Early Design Exploration

Quick Inspiration Board (3 Reference Sites)

I began by studying three portfolio websites referenced by the client. These sites shared minimal layouts, strong typographic presence, and a sense of authorship rather than polish.

cyan
cassie
ulf

Version 1 & 2 - Rejected Layouts

The first two design directions followed clearer structure and conventional portfolio patterns. While functional, both were rejected by the client.

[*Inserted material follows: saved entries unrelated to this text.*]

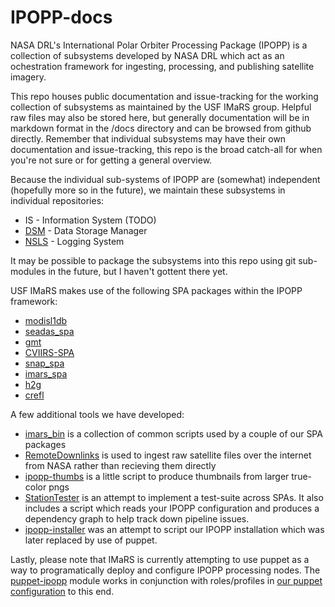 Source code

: # IPOPP-docs
NASA DRL's International Polar Orbiter Processing Package (IPOPP) is a collection of subsystems developed by NASA DRL which act as an ochestration framework for ingesting, processing, and publishing satellite imagery.

This repo houses public documentation and issue-tracking for the working collection of subsystems as maintained by the USF IMaRS group. Helpful raw files may also be stored here, but generally documentation will be in markdown format in the /docs directory and can be browsed from github directly. Remember that individual subsystems may have their own documentation and issue-tracking, this repo is the broad catch-all for when you're not sure or for getting a general overview.



Because the individual sub-systems of IPOPP are (somewhat) independent (hopefully more so in the future), we maintain these subsystems in individual repositories:

* IS - Information System (TODO)
* [DSM](https://github.com/USF-IMARS/dsm) - Data Storage Manager
* [NSLS](https://github.com/USF-IMARS/nsls) - Logging System 

It may be possible to package the subsystems into this repo using git sub-modules in the future, but I haven't gottent there yet.



USF IMaRS makes use of the following SPA packages within the IPOPP framework:

* [modisl1db](https://github.com/USF-IMARS/modisl1db)
* [seadas_spa](https://github.com/USF-IMARS/seadas_spa)
* [gmt](https://github.com/USF-IMARS/gmt)
* [CVIIRS-SPA](https://github.com/USF-IMARS/CVIIRS-SPA)
* [snap_spa](https://github.com/USF-IMARS/snap_spa)
* [imars_spa](https://github.com/USF-IMARS/imars)
* [h2g](https://github.com/USF-IMARS/h2g)
* [crefl](https://github.com/USF-IMARS/crefl)

A few additional tools we have developed:
* [imars_bin](https://github.com/USF-IMARS/imars_bin) is a collection of common scripts used by a couple of our SPA packages
* [RemoteDownlinks](https://github.com/USF-IMARS/RemoteDownlinks) is used to ingest raw satellite files over the internet from NASA rather than recieving them directly
* [ipopp-thumbs](https://github.com/USF-IMARS/ipopp-thumbs) is a little script to produce thumbnails from larger true-color pngs
* [StationTester](https://github.com/USF-IMARS/StationTester) is an attempt to implement a test-suite across SPAs. It also includes a script which reads your IPOPP configuration and produces a dependency graph to help track down pipeline issues.
* [ipopp-installer](https://github.com/USF-IMARS/ipopp-installer) was an attempt to script our IPOPP installation which was later replaced by use of puppet.

Lastly, please note that IMaRS is currently attempting to use puppet as a way to programatically deploy and configure IPOPP processing nodes. The [puppet-ipopp](https://github.com/USF-IMARS/puppet-ipopp) module works in conjunction with roles/profiles in [our puppet configuration](https://github.com/USF-IMARS/imars_puppet) to this end.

Client Feedback: Too structured and institutional. Felt "designed," not personal. Unlike the portfolios of his peers. These rejections revealed a misalignment between usability-first layouts and expressive intent.

version 1
Version 1 - Rejected
version 2
Version 2 - Rejected

Pivot: Rethinking the Approach

Vision Board

To reset direction, I created a vision board focused on mood over layout, drawing from the client's preferred imagery and typographic references.

vision board
Vision Board

Wireframe Reset

Using the vision board, I created a stripped-down wireframe focused on flow, rhythm, and content hierarchy rather than components. This direction was approved immediately and became the foundation for the final build.

approved wireframe
Approved wireframe
UI Elements & Design System

Color Palette

The palette is rooted in a dark, immersive foundation of a near-black background that lets the bold typography and content images command attention. A warm cream serves as the primary text and heading color, evoking the ink-on-paper quality of letterpress work in a digital context.

Background & Surface
#1A1A1A
#2A2A2A
#333333
The dark canvas (#1A1A1A) anchors the entire site. Lighter surface tones are used sparingly for cards, hover states, and active navigation elements in order to create subtle depth without disrupting the immersive feel.
Text & Accent
#E8E4C0
#F5F5F5
#A0A0A0
#666666
The warm cream (#E8E4C0) is the signature heading color which carries the weight of the oversized Impact type. Body text uses a near-white for readability, while greys provide hierarchy for secondary and tertiary content.

Typography

The site's typographic identity is deliberately bold and unapologetic. Considering that Impact is a a condensed, high-contrast display face, it was chosen for its raw visual presence. Set at oversized scales with wide letter-spacing and dimensional text-shadows, it gives each page the commanding feel of a poster or broadside print.

Impact
Display · Condensed Sans-Serif
font-family: 'Impact', 'Arial Black', sans-serif;
TEACHING
DESIGN
WRITING
ABOUT
MOORE
Impact's narrow width and extreme boldness create a visual density that references wood-type poster printing, creating a direct connection to the client's letterpress practice. The 3D text-shadow treatment adds physicality, as if the letters were impression-set into the dark surface.

Navigation Pattern

A persistent left sidebar anchors the site's navigation, which is a deliberate nod to the table of contents in printed books. The active state uses a vertical bar indicator with a subtle background shift, while section headings in the content area repeat the oversized Impact treatment to orient the user within each category.

Layout Properties

The site is built on a set of foundational CSS properties that define its immersive, centered, full-viewport presentation. These decisions reinforce the idea of each page as a self-contained environment like a stage for the content, not a scrollable feed.

background
#1A1A1A
Dark canvas that recedes, letting type and images take focus
min-height
100vh
Full viewport height so that each page fills the screen entirely
display
flex
Flexbox for centered, responsive content alignment
align-items / justify-content
center
Content is vertically and horizontally centered within the viewport
font-family
'Impact', 'Arial Black'
Condensed, high-impact display type as the primary face
overflow-x
hidden
Prevents horizontal scroll from oversized type elements

Design Insight

While refining the approved wireframe, it became clear that Figma could not accurately represent the typographic nuance, spacing, and browser behavior the project required.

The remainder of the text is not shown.